Pubblicato il 5 marzo 2020 da Gherardo Ugolini
VOTO:


Volevo nascondermi

Un film potente, di grande impatto emotivo, compatto e ben articolato in tutte le sue parti. Un’opera pienamente matura, che si regge sulla straordinaria interpretazione di Elio Germano, ma che risulta convincente anche nella sceneggiatura e nella fotografia. Dopo i successi riportati con Il vento fa il suo giro (2005) e L’uomo che verrà (2009), Giorgio Diritti presenta alla Berlinale il suo ultimo lavoro, un biopic sul pittore Antonio Ligabue, e incanta la platea del festival tedesco. Siamo solo alle prime schermaglie del festival ed è avventato formulare pronostici, ma ci pare impossibile che un film come Volevo nascondermi non raccolga alla fine qualche significativo riconoscimento.

La rievocazione della vita di Ligabue (1899-1965) segue un filo cronologico, ma con frequenti flashback che rimandano all’infanzia e all’adolescenza del pittore, nato in Svizzera da una donna italiana emigrata. La prima scena lo mostra già adulto mentre viene sottoposto a una visita medica per valutarne lo stato psichico: mentre il dottore si sforza di trattarlo con gentilezza, Ligabue-Germano si nasconde sotto un telo, mostrando di tanto in tanto uno sguardo impaurito e spaesato. Questa tendenza a nascondersi (da cui il titolo) sembra essere la chiave di lettura adottata da Diritti per mettere a fuoco la contorta personalità di Ligabue, fino a farne il caso emblematico di un uomo che vive soffrendo la propria diversità, ma attribuendo ad essa un valore inestimabile, con la voglia di essere sé stesso, di essere coerente col proprio sentire a costo di andare contro tutto e contro tutti.

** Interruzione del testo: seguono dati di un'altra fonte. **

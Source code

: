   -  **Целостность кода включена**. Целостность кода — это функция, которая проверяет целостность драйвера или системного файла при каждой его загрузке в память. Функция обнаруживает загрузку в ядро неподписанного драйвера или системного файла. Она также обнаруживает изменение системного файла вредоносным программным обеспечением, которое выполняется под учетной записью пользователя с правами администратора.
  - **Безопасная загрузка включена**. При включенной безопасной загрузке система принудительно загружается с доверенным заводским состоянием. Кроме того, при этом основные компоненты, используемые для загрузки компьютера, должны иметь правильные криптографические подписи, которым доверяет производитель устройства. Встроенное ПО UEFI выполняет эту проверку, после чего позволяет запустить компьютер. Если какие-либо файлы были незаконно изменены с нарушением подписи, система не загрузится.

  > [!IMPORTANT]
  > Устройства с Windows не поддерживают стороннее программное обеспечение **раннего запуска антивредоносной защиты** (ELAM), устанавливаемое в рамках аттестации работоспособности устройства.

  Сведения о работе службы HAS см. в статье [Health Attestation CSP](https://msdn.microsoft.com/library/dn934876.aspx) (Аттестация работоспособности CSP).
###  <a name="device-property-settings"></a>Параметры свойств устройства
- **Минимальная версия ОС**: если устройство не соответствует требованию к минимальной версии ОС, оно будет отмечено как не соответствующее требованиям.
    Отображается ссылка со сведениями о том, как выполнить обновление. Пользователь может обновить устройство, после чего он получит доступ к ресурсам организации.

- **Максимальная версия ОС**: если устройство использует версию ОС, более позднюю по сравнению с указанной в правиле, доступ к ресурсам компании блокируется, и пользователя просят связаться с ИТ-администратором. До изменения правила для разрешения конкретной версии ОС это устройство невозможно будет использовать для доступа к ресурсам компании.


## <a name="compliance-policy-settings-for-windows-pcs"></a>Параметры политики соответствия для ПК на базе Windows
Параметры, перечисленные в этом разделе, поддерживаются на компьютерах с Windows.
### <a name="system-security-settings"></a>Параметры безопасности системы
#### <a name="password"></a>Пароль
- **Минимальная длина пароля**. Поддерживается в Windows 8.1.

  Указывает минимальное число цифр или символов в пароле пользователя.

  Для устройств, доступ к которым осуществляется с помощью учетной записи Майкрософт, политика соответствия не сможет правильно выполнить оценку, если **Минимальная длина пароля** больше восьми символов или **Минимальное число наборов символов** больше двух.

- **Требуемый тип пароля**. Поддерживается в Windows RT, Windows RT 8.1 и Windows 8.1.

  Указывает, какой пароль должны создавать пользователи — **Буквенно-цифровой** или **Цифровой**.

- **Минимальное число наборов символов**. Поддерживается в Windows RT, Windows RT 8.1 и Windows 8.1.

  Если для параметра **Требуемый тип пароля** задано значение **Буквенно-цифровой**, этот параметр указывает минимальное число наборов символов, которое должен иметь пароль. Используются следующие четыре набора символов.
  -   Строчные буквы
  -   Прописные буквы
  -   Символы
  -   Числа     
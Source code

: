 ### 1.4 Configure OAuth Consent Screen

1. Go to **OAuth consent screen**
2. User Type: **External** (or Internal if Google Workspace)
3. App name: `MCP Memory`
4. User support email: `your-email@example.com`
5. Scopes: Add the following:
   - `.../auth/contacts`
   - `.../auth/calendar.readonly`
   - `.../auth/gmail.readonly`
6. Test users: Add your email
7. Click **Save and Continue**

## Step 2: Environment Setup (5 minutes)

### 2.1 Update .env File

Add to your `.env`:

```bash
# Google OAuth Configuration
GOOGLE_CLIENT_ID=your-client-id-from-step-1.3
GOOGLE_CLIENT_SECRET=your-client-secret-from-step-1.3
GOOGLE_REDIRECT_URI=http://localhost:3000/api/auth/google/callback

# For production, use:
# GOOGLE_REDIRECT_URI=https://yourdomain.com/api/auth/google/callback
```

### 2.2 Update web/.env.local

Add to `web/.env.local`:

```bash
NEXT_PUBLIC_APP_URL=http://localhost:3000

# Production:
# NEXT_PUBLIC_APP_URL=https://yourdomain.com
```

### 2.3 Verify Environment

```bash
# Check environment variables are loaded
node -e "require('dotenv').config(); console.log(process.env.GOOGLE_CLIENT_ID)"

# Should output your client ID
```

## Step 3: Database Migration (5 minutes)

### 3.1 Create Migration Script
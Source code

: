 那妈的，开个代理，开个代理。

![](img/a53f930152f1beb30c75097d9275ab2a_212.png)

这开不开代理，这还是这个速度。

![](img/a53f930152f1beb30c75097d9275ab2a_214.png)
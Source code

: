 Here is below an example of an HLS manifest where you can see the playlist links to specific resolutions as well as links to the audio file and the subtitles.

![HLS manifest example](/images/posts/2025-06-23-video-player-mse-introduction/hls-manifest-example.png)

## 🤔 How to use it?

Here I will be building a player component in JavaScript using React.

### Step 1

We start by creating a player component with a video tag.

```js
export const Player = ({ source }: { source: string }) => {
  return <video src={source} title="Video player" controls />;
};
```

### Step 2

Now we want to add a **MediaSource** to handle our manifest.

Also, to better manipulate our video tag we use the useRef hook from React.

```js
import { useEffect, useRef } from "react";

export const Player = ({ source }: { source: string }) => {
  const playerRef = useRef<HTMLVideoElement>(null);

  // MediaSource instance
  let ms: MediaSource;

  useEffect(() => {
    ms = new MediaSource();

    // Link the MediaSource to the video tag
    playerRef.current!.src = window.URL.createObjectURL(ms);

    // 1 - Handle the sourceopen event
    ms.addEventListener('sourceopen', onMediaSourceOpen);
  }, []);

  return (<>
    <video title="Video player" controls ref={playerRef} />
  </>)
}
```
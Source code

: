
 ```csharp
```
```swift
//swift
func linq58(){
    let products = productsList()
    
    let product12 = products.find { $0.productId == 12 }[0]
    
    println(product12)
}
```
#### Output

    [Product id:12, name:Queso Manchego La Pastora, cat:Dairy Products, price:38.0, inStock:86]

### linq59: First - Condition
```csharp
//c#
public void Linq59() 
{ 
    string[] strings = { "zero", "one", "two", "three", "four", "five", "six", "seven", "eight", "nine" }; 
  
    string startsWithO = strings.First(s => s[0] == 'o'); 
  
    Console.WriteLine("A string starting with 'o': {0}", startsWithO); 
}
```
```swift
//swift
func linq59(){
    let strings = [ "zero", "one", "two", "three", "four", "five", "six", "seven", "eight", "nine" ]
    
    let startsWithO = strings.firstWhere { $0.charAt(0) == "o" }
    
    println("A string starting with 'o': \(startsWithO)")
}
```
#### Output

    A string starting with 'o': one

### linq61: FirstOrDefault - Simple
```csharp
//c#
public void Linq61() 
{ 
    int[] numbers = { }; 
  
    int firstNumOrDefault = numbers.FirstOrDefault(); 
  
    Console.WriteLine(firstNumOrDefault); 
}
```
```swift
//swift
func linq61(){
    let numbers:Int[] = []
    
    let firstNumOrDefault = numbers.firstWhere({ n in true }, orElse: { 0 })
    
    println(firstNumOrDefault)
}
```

Dopo la morte della madre, ancora bambino, è affidato a una coppia di genitori svizzeri, con i quali però non si stabilisce un buon rapporto. Tant’è che a un certo punto, a causa dei suoi comportamenti aggressivi, viene prima affidato a un istituto psichiatrico per ragazzi e successivamente viene espulso dalla Svizzera e mandato in Italia. Se nella prima parte, rievocata in poche efficacissime scene, si parla per lo più tedesco, anzi svizzero-tedesco, nella seconda risuona il calore del dialetto emiliano. Come nei suoi lavori precedenti, Diritti è estremamente attento al realismo della lingua in cui si recita. Ligabue è accolto sulle rive del Po, costretto per anni a un’esistenza di fame, freddo e solitudine. La pittura gli si offre quasi per caso come strumento per placare le ansie. Soprattutto l’incontro con lo scultore Renato Marino Mazzacurati (Pietro Traldi) lo spinge a dedicarsi completamente all’arte, l’unico modo a disposizione per emergere dalla disperazione e ritrovare un’identità. Accade così che quell’uomo solitario e sgraziato, schernito dalla gente e chiamato "el tudesc" a forza di dipingere e creare un proprio mondo artistico, fatto di colori vividi, di autoritratti, di paesaggi e di animali esotici, diviene Toni, un uomo accettato e rispettato, soprattutto quando coi quadri comincia a guadagnare soldi e comprarsi moto e automobili.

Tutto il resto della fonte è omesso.